La literatura latinoamericana empezó nombrando gente. En el siglo XIX, su mayor gloria fue la creación de personajes más grandes que el mundo. La mayor parte de los títulos de sus clásicos son nombres propios. Facundo , de Sarmiento; Martín Fierro , de José Hernández; Martín Rivas , de Blest Gana; María , de Jorge Isaacs; Memorias póstumas de Bras Cuba y Quincas Borba , de Machado de Assis. En el siglo XX, Pedro Páramo es ya un ausente, un muerto del que solo vemos su sombra en hijos y deudos que parecen como él vivir entre la vida y la muerte. Si el siglo XIX está lleno de nombres propios, el siglo XX está lleno de lugares, Casa de campo (Donoso), El Astillero (Onetti), La casa verde (Vargas Llosa), El reino de este mundo (Carpentier), La región más transparente (Fuentes) o El Aleph de Borges, el lugar entre todos los lugares, el lugar desde el que se puede ver todo al mismo tiempo. Un lugar parecido al que encontraron en el medio de un bosque los brujos araucanos de Alonso de Ercilla. Porque ese es quizás uno de los mitos fundamentales de la literatura latinoamericana: venimos de un lugar inexplicable, perdido lejos de donde se supone pasan las cosas; habitantes de ninguna parte se nos ocurre sin embargo que por eso mismo podemos encontrar en una escalera o en un bosque el universo entero resumido y simultáneo. Pensamos que como vivimos en el lugar sin límite, naturalmente vivimos en un lugar sin tiempo, que vivimos todas las épocas al mismo tiempo, todas las posibilidades desechadas, los restos de todos los naufragios.

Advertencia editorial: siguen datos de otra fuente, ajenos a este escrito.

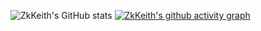 ![ZkKeith's GitHub stats](https://github-readme-stats.vercel.app/api?username=keithtab&show_icons=true&theme=gruvbox)
[![ZkKeith's github activity graph](https://github-readme-activity-graph.vercel.app/graph?username=ZkKeith&theme=high-contrast)](https://github.com/ashutosh00710/github-readme-activity-graph)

Leo lo que acabo de escribir y me doy cuenta de que acabo de repetir uno a uno todos los tópicos, todos los manifiestos del realismo mágico contra los que me rebelaba en la universidad. Quería, a comienzos de los años noventa, escribir novelas normales sobre gente que vive en departamentos y no sabe cómo perder la virginidad, y se deja fascinado y asustado por la luz a las once y media de la mañana en una ciudad cualquiera sin cúpulas ni santos de yeso. Quería yo también realismo sucio o surrealismo limpio. Quería novelas personales; las escribí, quizás siga escribiéndolas, pero me he ido dando cuenta de que la soledad en el laberinto es un privilegio raro. En Chile, en Colombia, y hasta en Uruguay, no es verdad que nacemos solos, ni menos que morimos solos. El deber y el horror de renombrar las cosas son algo que se asoma tarde o temprano a nuestras vidas como una maldición más. Mi historia y la historia es tarde o temprano una sola masa ondulante que pensamos que podemos con solo nombrar, reconstruir. El cuerpo no está nunca muy lejos de las palabras que necesitamos con hambre y desconfianza que no es solo lenguaje. Nuestra vida, al fondo de valles poblados, alrededor de ríos que resbalan con rabia llevándose todas las casas en el camino, con metralletas en la sien, y ruinas milenarias recién inauguradas el año pasado, es cualquier cosa, menos banal. Estamos condenados a la exageración, obligados a una clase de desmesura, aunque sea la desmesura de medir todo.